Threat No. 7 | Stock Permissions and APIs To make creating apps easier, many developers rely on application programming interfaces (APIs). Why re-create work that’s already been done by someone else? But there’s a problem: While enterprises are taking steps to control API use, 65 percent say they have no processes for overall API security. As a result, if hackers can find vulnerabilities in the APIs used to create your app, they may also have access to your code. The same goes for stock permissions — the “standard” username and password many developers build into their testing apps but never remove when the code goes live. As a result, hackers may easily breach your app with just a bit of brute-force effort. Best practices to fight this:
- Use more encryption than you think is necessary.

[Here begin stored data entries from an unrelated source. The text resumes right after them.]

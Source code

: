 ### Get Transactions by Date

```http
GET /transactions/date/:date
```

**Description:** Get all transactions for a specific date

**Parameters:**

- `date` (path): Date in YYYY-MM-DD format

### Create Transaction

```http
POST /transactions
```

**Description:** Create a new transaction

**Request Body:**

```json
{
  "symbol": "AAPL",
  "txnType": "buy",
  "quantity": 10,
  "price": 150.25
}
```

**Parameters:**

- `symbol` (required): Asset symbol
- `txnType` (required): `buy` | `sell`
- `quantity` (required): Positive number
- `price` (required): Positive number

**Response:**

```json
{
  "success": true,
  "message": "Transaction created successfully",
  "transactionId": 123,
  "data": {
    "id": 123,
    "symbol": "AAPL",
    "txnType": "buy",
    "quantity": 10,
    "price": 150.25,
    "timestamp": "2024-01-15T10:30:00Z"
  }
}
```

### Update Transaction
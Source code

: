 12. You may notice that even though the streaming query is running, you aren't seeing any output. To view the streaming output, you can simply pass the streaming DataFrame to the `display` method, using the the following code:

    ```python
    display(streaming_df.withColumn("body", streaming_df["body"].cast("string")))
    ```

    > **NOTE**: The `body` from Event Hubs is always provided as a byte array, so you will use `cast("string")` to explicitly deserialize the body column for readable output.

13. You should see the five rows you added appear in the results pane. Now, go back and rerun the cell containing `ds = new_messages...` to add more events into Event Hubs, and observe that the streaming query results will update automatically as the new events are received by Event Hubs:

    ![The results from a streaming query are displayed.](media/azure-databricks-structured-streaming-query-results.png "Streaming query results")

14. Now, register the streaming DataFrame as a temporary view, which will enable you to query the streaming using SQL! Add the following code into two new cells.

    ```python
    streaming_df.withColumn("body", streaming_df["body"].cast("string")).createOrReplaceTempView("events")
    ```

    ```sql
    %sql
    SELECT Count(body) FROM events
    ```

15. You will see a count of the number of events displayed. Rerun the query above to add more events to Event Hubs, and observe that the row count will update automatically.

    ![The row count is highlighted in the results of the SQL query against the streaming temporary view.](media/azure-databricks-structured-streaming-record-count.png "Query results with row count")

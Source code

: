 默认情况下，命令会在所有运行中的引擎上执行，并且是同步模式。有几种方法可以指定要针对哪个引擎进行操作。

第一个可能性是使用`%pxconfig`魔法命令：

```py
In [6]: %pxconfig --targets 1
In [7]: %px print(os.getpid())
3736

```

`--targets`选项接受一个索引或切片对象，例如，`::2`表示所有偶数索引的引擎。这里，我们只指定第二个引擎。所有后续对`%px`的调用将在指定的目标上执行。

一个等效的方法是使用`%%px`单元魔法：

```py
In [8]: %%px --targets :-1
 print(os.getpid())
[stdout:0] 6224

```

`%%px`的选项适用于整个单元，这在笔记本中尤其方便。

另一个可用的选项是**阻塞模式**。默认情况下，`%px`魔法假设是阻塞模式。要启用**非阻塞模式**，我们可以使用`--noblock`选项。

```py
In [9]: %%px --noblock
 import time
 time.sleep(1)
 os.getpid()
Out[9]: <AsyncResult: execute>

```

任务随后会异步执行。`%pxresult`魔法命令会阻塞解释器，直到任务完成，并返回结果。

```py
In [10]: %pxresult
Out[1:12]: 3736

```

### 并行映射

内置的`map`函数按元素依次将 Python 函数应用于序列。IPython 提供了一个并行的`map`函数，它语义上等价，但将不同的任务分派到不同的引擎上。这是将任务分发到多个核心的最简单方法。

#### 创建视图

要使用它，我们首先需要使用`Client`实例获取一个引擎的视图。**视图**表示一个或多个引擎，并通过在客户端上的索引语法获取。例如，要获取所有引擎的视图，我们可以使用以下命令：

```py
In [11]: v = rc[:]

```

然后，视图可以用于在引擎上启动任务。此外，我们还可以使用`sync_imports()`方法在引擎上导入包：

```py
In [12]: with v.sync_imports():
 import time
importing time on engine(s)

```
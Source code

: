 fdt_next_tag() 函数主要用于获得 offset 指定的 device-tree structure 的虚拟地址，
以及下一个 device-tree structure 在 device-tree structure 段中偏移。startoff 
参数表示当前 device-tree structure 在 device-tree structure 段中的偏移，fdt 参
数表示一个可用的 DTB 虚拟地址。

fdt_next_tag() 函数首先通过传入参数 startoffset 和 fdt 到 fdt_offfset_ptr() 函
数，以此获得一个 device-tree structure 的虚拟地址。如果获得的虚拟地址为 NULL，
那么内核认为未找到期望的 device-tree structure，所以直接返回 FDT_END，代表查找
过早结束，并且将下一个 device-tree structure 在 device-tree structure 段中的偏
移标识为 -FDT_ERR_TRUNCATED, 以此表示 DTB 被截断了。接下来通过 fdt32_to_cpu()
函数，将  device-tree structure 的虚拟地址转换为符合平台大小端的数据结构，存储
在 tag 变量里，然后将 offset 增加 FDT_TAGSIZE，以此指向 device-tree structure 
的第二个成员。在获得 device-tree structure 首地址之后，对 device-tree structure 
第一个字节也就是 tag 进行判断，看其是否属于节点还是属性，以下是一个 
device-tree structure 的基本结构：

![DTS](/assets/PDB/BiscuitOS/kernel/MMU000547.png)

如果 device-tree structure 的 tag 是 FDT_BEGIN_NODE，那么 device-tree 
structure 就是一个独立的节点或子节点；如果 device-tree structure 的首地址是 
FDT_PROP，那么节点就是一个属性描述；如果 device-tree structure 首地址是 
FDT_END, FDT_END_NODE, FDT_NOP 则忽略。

- Build-in code delays. Examples of code delays would be email verifications or increasing periods between each unsuccessful login attempt. This would deter hackers who use automated bots for fishing for username and password combinations. 65%no process for overall API security
Threat No. 8 | Hijacking Sessions To ensure users enjoy an optimal app experience, many developers build in a session ID, a unique identifier for individual application sessions. A new ID is generated for each subsequent visit, so data from a previous session can’t be used to corrupt a current connection. The problem is that hackers able to intrude on a session in progress may also hijack session IDs (often stored in “cookies”) and take user-end control. There may be no foolproof way to prevent this. It’s recommended that you do not turn off “cookies” since this lowers overall security. Ideally, you want session IDs that are randomly generated and encrypted to be paired with an application that can detect hacking attempts.
Threat No. 9 | Zero-Day Attacks occur when your app hits the ground running, and attackers immediately exploit a flaw overlooked during testing. Given the sheer number of apps in development and the amount of code reused from application to application, it’s no surprise hackers can often predict some of the common code developers use to empower popular web app functions. Ways to limit the impact of zero-day efforts include:
- Produce in-house code not publicly available from open-source developers.
- Build-in specific security measures that hackers won’t be expecting.
- Pull the app, do a deep dive, and fix the problem if the vulnerability is severe enough.